New York, New York, it’s a helluva town. Sister Rose was a mean drunk of an Irish nun schoolteacher in Harlem when she fell in the gutter and died. But she’d done so much selfless service in her life that all the kids she ever taught remember her fondly and show up at the funeral home to pay their respects. Only thing is, somebody has stolen the body. 

That’s where Stephen Adly Guirgis’s Our Lady of 121st Street begins. And the play riotously tracks the next 24 hours in the lives of a vaudevillean parade of over-the-top characters, kids from a tough neighborhood having an unscheduled reunion as adults. Rooftop (Ron Cephas Jones) is a successful LA radio personality who’s come back for the funeral mostly hoping to reconnect with his ex-wife Inez (Portia), who’s remarried and has no time for his jive-ass bullshit. Flip (Russell G. Jones) is a lawyer who flies in from Wisconsin, accompanied by his hysterical white actor-wannabe boyfriend Gail (Scott Hudson). Balthazar (Felix Solis) is a brooding cop with troubles of his own who has stuck close to the ‘hood and is investigating the disappearance of Sister Rose’s body. His suspicions focus on "Nasty" Norca (Liza Colon-Zayas) , who vividly lives up to her nickname. Rose’s sister Marcia (Elizabeth Canavan) shows up and instantly hooks her high-strung neurotic attachment on building superintendent Edwin (David Zayas), whose life revolves around taking care of his brother Pinky (Al Roffe), whom he accidentally beaned with a brick as a kid, leaving him an effusively loving simpleton. 

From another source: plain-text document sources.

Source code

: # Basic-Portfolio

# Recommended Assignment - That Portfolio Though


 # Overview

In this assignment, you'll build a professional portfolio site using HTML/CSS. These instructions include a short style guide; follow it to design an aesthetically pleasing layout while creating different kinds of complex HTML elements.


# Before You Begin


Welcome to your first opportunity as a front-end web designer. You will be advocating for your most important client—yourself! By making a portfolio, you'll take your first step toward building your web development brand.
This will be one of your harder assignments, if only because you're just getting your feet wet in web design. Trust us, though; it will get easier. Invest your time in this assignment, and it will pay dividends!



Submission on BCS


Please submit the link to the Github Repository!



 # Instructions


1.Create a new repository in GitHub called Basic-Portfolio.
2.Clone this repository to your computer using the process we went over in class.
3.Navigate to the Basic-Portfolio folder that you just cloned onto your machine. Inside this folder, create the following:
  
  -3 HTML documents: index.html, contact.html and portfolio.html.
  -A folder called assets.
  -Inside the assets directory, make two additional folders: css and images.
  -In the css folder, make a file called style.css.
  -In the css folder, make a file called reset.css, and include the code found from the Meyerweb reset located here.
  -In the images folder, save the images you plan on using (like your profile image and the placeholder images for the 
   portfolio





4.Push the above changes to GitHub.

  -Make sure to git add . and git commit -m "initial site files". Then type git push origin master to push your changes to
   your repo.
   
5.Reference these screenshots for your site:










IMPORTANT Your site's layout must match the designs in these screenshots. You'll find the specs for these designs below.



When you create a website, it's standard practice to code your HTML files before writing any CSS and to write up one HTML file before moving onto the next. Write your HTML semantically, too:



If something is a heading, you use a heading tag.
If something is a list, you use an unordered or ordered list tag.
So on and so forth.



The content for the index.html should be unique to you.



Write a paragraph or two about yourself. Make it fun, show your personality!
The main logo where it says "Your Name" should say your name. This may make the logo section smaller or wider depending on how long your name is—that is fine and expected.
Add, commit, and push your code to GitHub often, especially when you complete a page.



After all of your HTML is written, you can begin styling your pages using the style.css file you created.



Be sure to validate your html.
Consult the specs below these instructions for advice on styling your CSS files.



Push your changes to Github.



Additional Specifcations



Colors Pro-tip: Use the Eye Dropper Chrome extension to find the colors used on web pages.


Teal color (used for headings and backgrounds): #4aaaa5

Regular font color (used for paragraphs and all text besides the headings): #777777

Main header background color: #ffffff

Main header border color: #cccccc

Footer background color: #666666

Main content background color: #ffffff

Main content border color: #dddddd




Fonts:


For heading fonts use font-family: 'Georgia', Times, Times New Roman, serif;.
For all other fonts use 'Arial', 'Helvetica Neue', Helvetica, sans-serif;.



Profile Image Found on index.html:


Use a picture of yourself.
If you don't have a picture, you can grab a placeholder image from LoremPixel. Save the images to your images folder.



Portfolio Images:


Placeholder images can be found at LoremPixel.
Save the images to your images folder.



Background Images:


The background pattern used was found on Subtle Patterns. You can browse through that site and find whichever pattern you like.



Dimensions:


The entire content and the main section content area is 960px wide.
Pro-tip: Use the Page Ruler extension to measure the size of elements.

The play grew out of the author’s association with the LAByrinth Theater Company, originally a studio for the development of Latino and black actors, and it’s a fantastic showcase for an array of terrific performers who look more like real people than the actors we’re used to seeing -- a little louder and a little lumpier. The play’s language has echoes of David Mamet and Quentin Tarantino, but the content is pure New York nitty-gritty. The biggest laugh of the night is a real-estate joke. "Do you know where I could get an apartment for $500 a month?" Gail asks Edwin, who replies, "I dunno -- Delaware?" 

It’s not a perfect play by any means. In this tapestry, certain figures are very detailed and others very sketchy. The gay characters fall into the latter category -- Flip is a complete cipher, and Gail is little more than a walking fag-joke, with as much authenticity as the drag queen director Philip Seymour Hoffman played onscreen in Flawless. Still, Guirgis gets high marks for crafting the play as an original cross between a comic book and a prayer of rage, pain, and mourning for the innocence that is as surely lost as that dead nun’s body.